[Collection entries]
+===+

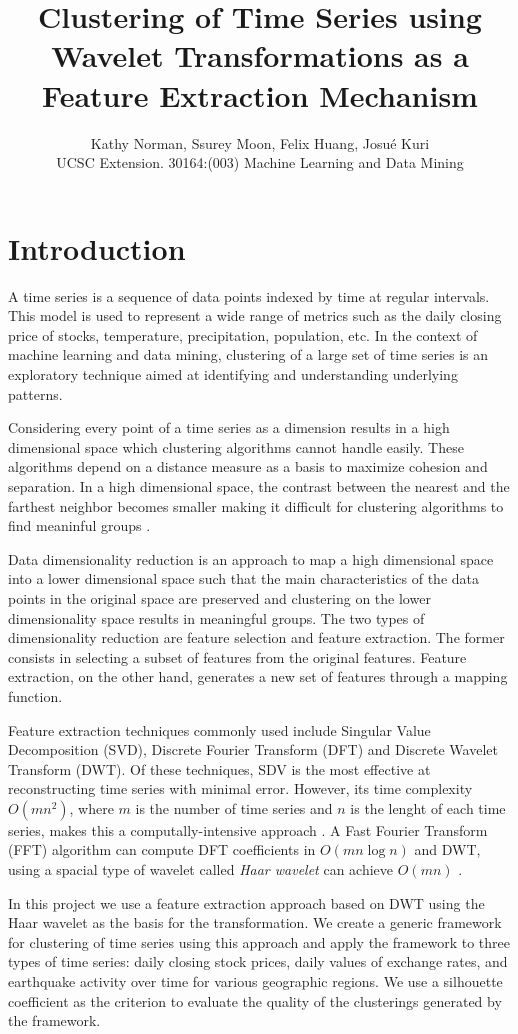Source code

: \documentclass{article}
\title{Clustering of Time Series using Wavelet Transformations as a Feature Extraction Mechanism}
\author{\textsf{Kathy Norman, Ssurey Moon, Felix Huang, Josu\'e Kuri}\\UCSC Extension. 30164:(003) Machine Learning and Data Mining}
\begin{document}
\maketitle

\section{Introduction}
A time series is a sequence of data points indexed by time at regular intervals. This model is used to represent a wide range of metrics such as the daily closing price of stocks, temperature, precipitation, population, etc. In the context of machine learning and data mining, clustering of a large set of time series is an exploratory technique aimed at identifying and understanding underlying patterns.

Considering every point of a time series as a dimension results in a high dimensional space which clustering algorithms cannot handle easily. These algorithms depend on a distance measure as a basis to maximize cohesion and separation. In a high dimensional space, the contrast between the nearest and the farthest neighbor becomes smaller making it difficult for clustering algorithms to find meaninful groups \cite{BGRS99}.

Data dimensionality reduction is an approach to map a high dimensional space into a lower dimensional space such that the main characteristics of the data points in the original space are preserved and clustering on the lower dimensionality space results in meaningful groups. The two types of dimensionality reduction are feature selection and feature extraction. The former consists in selecting a subset of features from the original features. Feature extraction, on the other hand, generates a new set of features through a mapping function.

Feature extraction techniques commonly used include Singular Value Decomposition (SVD), Discrete Fourier Transform (DFT) and Discrete Wavelet Transform (DWT). Of these techniques, SDV is the most effective at reconstructing time series with minimal error. However, its time complexity $O(mn^2)$, where $m$ is the number of time series and $n$ is the lenght of each time series, makes this a computally-intensive approach \cite{ZHZL06}. A Fast Fourier Transform (FFT) algorithm can compute DFT coefficients in $O(mn \log n)$ and DWT, using a spacial type of wavelet called {\em Haar wavelet} can achieve $O(mn)$ \cite{ZHZL06}.

In this project we use a feature extraction approach based on DWT using the Haar wavelet as the basis for the transformation. We create a generic framework for clustering of time series using this approach and apply the framework to three types of time series: daily closing stock prices, daily values of exchange rates, and earthquake activity over time for various geographic regions. We use a silhouette coefficient as the criterion to evaluate the quality of the clusterings generated by the framework.
\end{document}
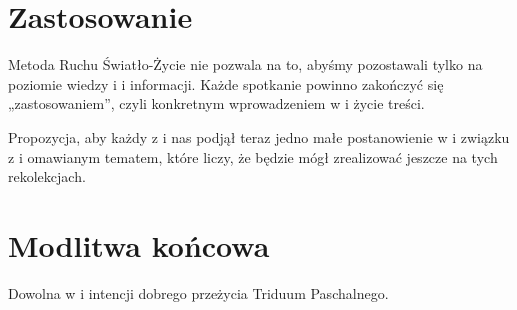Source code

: \documentclass[a5paper,10pt,polish]{book}
\begin{document}
\section{Zastosowanie}
\label{babice2006-wiosna-knurow/spotkanie2:zastosowanie}
Metoda Ruchu Światło-Życie nie pozwala na to, abyśmy pozostawali tylko na poziomie wiedzy i i informacji. Każde spotkanie powinno zakończyć się
„zastosowaniem”, czyli konkretnym wprowadzeniem w i życie treści.

Propozycja, aby każdy z i nas podjął teraz jedno małe postanowienie w i związku z i omawianym tematem, które liczy, że będzie mógł zrealizować jeszcze na tych rekolekcjach.


\section{Modlitwa końcowa}
\label{babice2006-wiosna-knurow/spotkanie2:modlitwa-koncowa}
Dowolna w i intencji dobrego przeżycia Triduum Paschalnego.
\end{document}
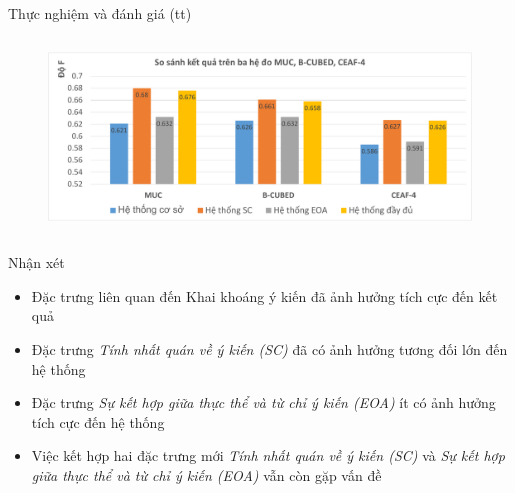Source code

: \documentclass[9pt,xcolor=table,hyperref=unicode]{beamer}
\begin{document}
		\begin{frame}[t]{Thực nghiệm và đánh giá (tt)}								
			\begin{columns}[t]
				\begin{column}{\textwidth}
					\begin{figure}[H] 			
						\centering					
						\includegraphics[scale=0.38]{charts/chart_comparison.pdf}									
					\end{figure} 				
				\end{column}
			\end{columns}
			\begin{columns}[t]
				\begin{column}{\textwidth}
					\begin{block}{Nhận xét}
						\footnotesize		
						\begin{itemize}
							\item{Đặc trưng liên quan đến Khai khoáng ý kiến đã ảnh hưởng tích cực đến kết quả}
							\item{Đặc trưng \textit{Tính nhất quán về ý kiến (SC)} đã có ảnh hưởng tương đối lớn đến hệ thống}
							\item{Đặc trưng \textit{Sự kết hợp giữa thực thể và từ chỉ ý kiến (EOA)} ít có ảnh hưởng tích cực đến hệ thống}
							\item{Việc kết hợp hai đặc trưng mới \textit{Tính nhất quán về ý kiến (SC)} và \textit{Sự kết hợp giữa thực thể và từ chỉ ý kiến (EOA)} vẫn còn gặp vấn đề}
						\end{itemize}			
					\end{block}
				\end{column}				
			\end{columns}						
		\end{frame}	
\end{document}
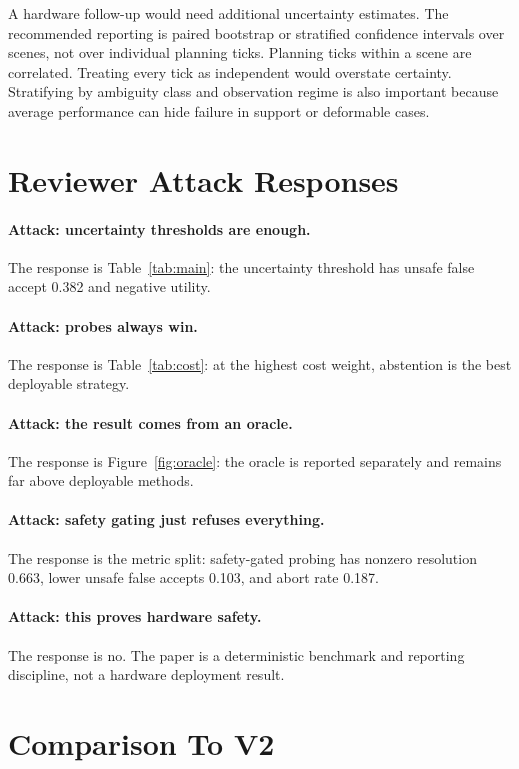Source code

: \documentclass{article}
\begin{document}
A hardware follow-up would need additional uncertainty estimates. The recommended reporting is paired bootstrap or stratified confidence intervals over scenes, not over individual planning ticks. Planning ticks within a scene are correlated. Treating every tick as independent would overstate certainty. Stratifying by ambiguity class and observation regime is also important because average performance can hide failure in support or deformable cases.

\section{Reviewer Attack Responses}

\paragraph{Attack: uncertainty thresholds are enough.}
The response is Table~\ref{tab:main}: the uncertainty threshold has unsafe false accept 0.382 and negative utility.

\paragraph{Attack: probes always win.}
The response is Table~\ref{tab:cost}: at the highest cost weight, abstention is the best deployable strategy.

\paragraph{Attack: the result comes from an oracle.}
The response is Figure~\ref{fig:oracle}: the oracle is reported separately and remains far above deployable methods.

\paragraph{Attack: safety gating just refuses everything.}
The response is the metric split: safety-gated probing has nonzero resolution 0.663, lower unsafe false accepts 0.103, and abort rate 0.187.

\paragraph{Attack: this proves hardware safety.}
The response is no. The paper is a deterministic benchmark and reporting discipline, not a hardware deployment result.

\section{Comparison To V2}
\end{document}
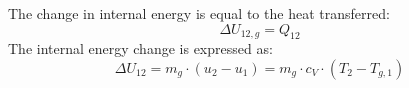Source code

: The change in internal energy is equal to the heat transferred:  
\[
\Delta U_{12,g} = Q_{12}
\]  
The internal energy change is expressed as:  
\[
\Delta U_{12} = m_g \cdot (u_2 - u_1) = m_g \cdot c_V \cdot (T_2 - T_{g,1})
\]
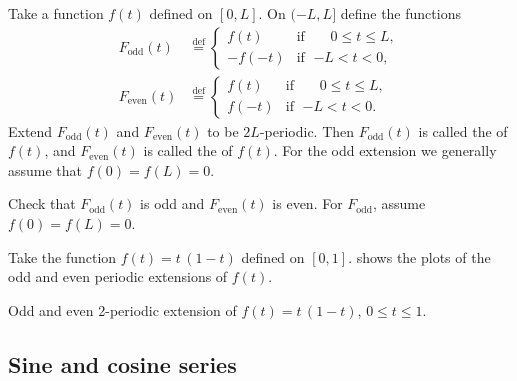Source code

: Take a function $f(t)$ defined on $[0,L]$.  On $(-L,L]$ define the functions
\begin{align*}
F_{\text{odd}}(t) & \overset{\text{def}}{=}
\begin{cases}
f(t) & \text{if } \; \phantom{-}0 \leq t \leq L , \\
-f(-t) & \text{if } \; {-L} < t < 0 ,
\end{cases}
\\
F_{\text{even}}(t) & \overset{\text{def}}{=}
\begin{cases}
f(t) & \text{if } \; \phantom{-}0 \leq t \leq L , \\
f(-t) & \text{if } \; {-L} < t < 0 .
\end{cases}
\end{align*}
Extend $F_{\text{odd}}(t)$ and $F_{\text{even}}(t)$ to be $2L$-periodic.
Then
$F_{\text{odd}}(t)$ is called
the \emph{} of $f(t)$, and
$F_{\text{even}}(t)$ is called the
\emph{} of $f(t)$.
For the odd extension we generally assume that $f(0) = f(L) = 0$.

\begin{exercise}
Check that $F_{\text{odd}}(t)$ is odd and $F_{\text{even}}(t)$ is even.
For $F_{\text{odd}}$,
assume $f(0) = f(L) = 0$.
\end{exercise}

\begin{example}
Take the function $f(t) = t\,(1-t)$ defined on $[0,1]$. 
shows the plots of the odd and even periodic extensions of $f(t)$.

\begin{myfig}
\capstart
\caption{Odd and even 2-periodic extension of $f(t) =
t\,(1-t)$, $0 \leq t \leq 1$.\label{scs:oddevenextfig}}
\end{myfig}
\end{example}

\subsection{Sine and cosine series}

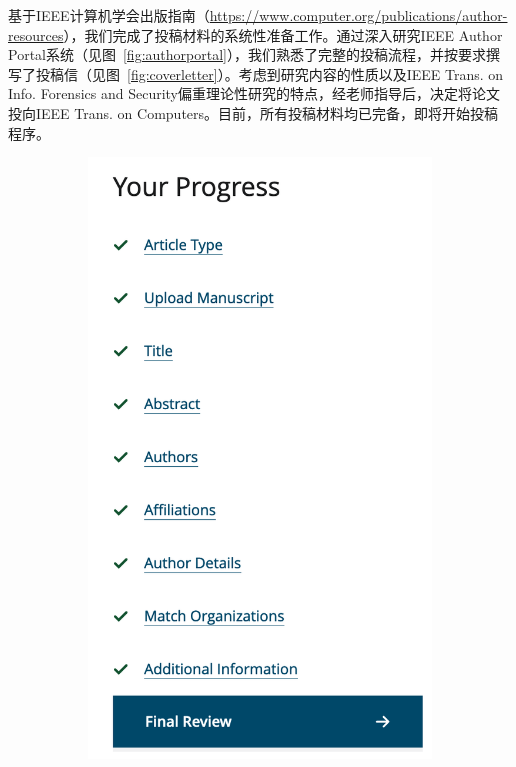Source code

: \documentclass[11pt,a4paper]{article}
\begin{document}
基于IEEE计算机学会出版指南（\url{https://www.computer.org/publications/author-resources}），我们完成了投稿材料的系统性准备工作。通过深入研究IEEE Author Portal系统（见图~\ref{fig:authorportal}），我们熟悉了完整的投稿流程，并按要求撰写了投稿信（见图~\ref{fig:coverletter}）。考虑到研究内容的性质以及IEEE Trans. on Info. Forensics and Security偏重理论性研究的特点，经老师指导后，决定将论文投向IEEE Trans. on Computers。目前，所有投稿材料均已完备，即将开始投稿程序。
\begin{figure}[h]
  \centering
  \begin{subfigure}[b]{0.2\textwidth}
    \centering
    \includegraphics[width=\textwidth]{./fig/submit.png}

\end{subfigure}
\end{figure}
\end{document}
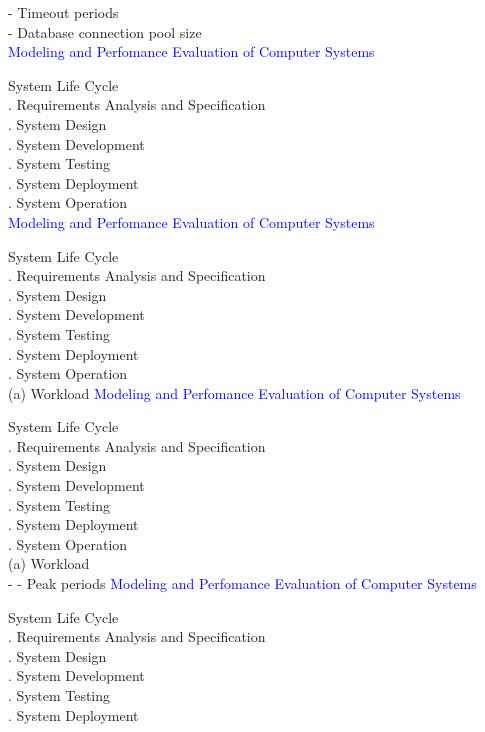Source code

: \documentclass[svgnames]{beamer}
\begin{document}
 - Timeout periods \\
 - Database connection pool size\\
\newpage
\textcolor{blue}{Modeling and Perfomance Evaluation of Computer Systems} \\[38pt]
\raggedright
\! System Life Cycle\\
. Requirements Analysis and Specification\\
. System Design\\
. System Development\\
. System Testing\\
. System Deployment\\
. System Operation\\[8pt] 
\newpage
\textcolor{blue}{Modeling and Perfomance Evaluation of Computer Systems} \\[38pt]
\raggedright
\! System Life Cycle\\
. Requirements Analysis and Specification\\
. System Design\\
. System Development\\
. System Testing\\
. System Deployment\\
. System Operation\\[8pt] 
(a) Workload
\newpage
\textcolor{blue}{Modeling and Perfomance Evaluation of Computer Systems} \\[38pt]
\raggedright
\! System Life Cycle\\
. Requirements Analysis and Specification\\
. System Design\\
. System Development\\
. System Testing\\
. System Deployment\\
. System Operation\\[8pt] 
 (a) Workload\\
\quad - - \quad Peak periods
\newpage
\textcolor{blue}{Modeling and Perfomance Evaluation of Computer Systems} \\[38pt]
\raggedright
\! System Life Cycle\\
. Requirements Analysis and Specification\\
. System Design\\
. System Development\\
. System Testing\\
. System Deployment\\
\end{document}
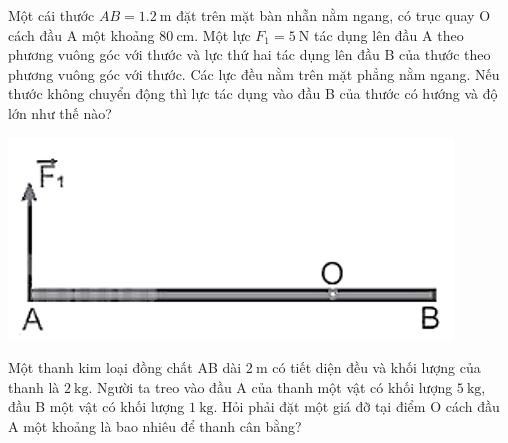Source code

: \begin{ex}
	Một cái thước $AB=\SI{1.2}{\meter}$ đặt trên mặt bàn nhẵn nằm ngang, có trục quay O cách đầu A một khoảng $\SI{80}{\centi\meter}$. Một lực $F_1=\SI{5}{\newton}$ tác dụng lên đầu A theo phương vuông góc với thước và lực thứ hai tác dụng lên đầu B của thước theo phương vuông góc với thước. Các lực đều nằm trên mặt phẳng nằm ngang. Nếu thước không chuyển động thì lực tác dụng vào đầu B của thước có hướng và độ lớn như thế nào?
		\begin{center}
		\includegraphics[width=0.35\linewidth]{../figs/VN10-2022-PH-TP023-P-8}
	\end{center}
\end{ex}
\begin{ex}
	Một thanh kim loại đồng chất AB dài $\SI{2}{\meter}$ có tiết diện đều và khối lượng của thanh là $\SI{2}{\kilo\gram}$. Người ta treo vào đầu A của thanh một vật có khối lượng $\SI{5}{\kilogram}$, đầu B một vật có khối lượng $\SI{1}{\kilogram}$. Hỏi phải đặt một giá đỡ tại điểm O cách đầu A một khoảng là bao nhiêu để thanh cân bằng?
\end{ex}

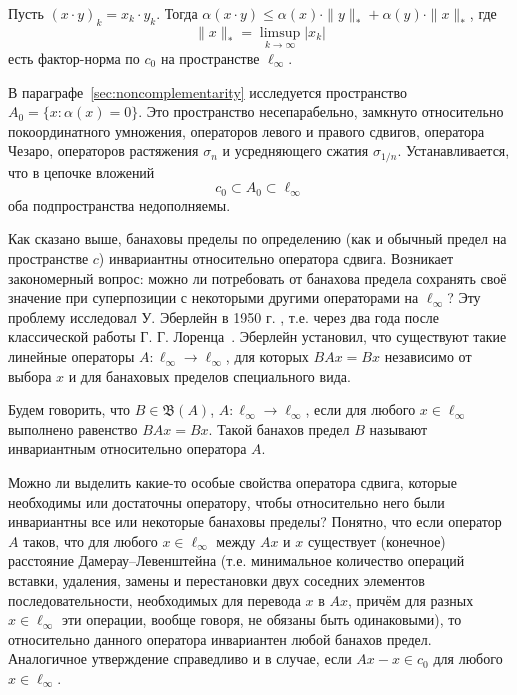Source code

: 	Пусть $(x\cdot y)_k = x_k\cdot y_k$.
	Тогда
	$\alpha(x\cdot y)\leq \alpha(x)\cdot \|y\|_* + \alpha(y)\cdot \|x\|_*$,
	где
	\begin{equation}
		\|x\|_* = \limsup_{k\to\infty} |x_k|
	\end{equation}
	есть  фактор-норма по $c_0$ на пространстве $\ell_\infty$.

В параграфе~\ref{sec:noncomplementarity} исследуется пространство $A_0 = \{x: \alpha(x) = 0\}$.
Это пространство несепарабельно, замкнуто относительно покоординатного умножения,
операторов левого и правого сдвигов, оператора Чезаро,
операторов растяжения $\sigma_n$ и усредняющего сжатия $\sigma_{1/n}$.
Устанавливается, что в цепочке вложений
\begin{equation}
	c_0 \subset A_0 \subset \ell_\infty
\end{equation}
оба подпространства недополняемы.

Как сказано выше, банаховы пределы по определению (как и обычный предел на пространстве $c$) инвариантны относительно оператора сдвига.
Возникает закономерный вопрос: можно ли потребовать от банахова предела сохранять своё значение
при суперпозиции с некоторыми другими операторами на $\ell_\infty$?
Эту проблему исследовал У. Эберлейн в 1950 г. \cite{Eberlein},
т.е. через два года после классической работы Г. Г. Лоренца~\cite{lorentz1948contribution}.
Эберлейн установил, что существуют такие линейные операторы  $A : \ell_\infty\to \ell_\infty$,
для которых $BAx = Bx$ независимо от выбора $x$ и для банаховых пределов специального вида.

Будем говорить, что $B\in\mathfrak B(A)$, $A : \ell_\infty\to \ell_\infty$, если для любого $x\in \ell_\infty$
выполнено равенство $BAx = Bx$.
Такой банахов предел $B$ называют инвариантным относительно оператора $A$.

Можно ли выделить какие-то особые свойства оператора сдвига,
которые необходимы или достаточны оператору, чтобы относительно него были инвариантны все или некоторые банаховы пределы?
Понятно, что если оператор $A$ таков, что для любого $x\in\ell_\infty$ между $Ax$ и $x$
существует (конечное) расстояние Дамерау--Левенштейна \cite{damerau1964technique} (т.е. минимальное количество операций вставки, удаления, замены и перестановки двух соседних элементов последовательности, необходимых для перевода $x$ в $Ax$, причём для разных $x\in\ell_\infty$ эти операции, вообще говоря, не обязаны быть одинаковыми), то относительно данного оператора инвариантен любой банахов предел. Аналогичное утверждение справедливо и в случае, если $Ax -x \in c_0$ для любого $x\in \ell_\infty$.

+===+

In which lines of the records does the word "Tính" appear? Copy each of them.

							\item{Đặc trưng \textit{Tính nhất quán về ý kiến (SC)} đã có ảnh hưởng tương đối lớn đến hệ thống}
							\item{Việc kết hợp hai đặc trưng mới \textit{Tính nhất quán về ý kiến (SC)} và \textit{Sự kết hợp giữa thực thể và từ chỉ ý kiến (EOA)} vẫn còn gặp vấn đề}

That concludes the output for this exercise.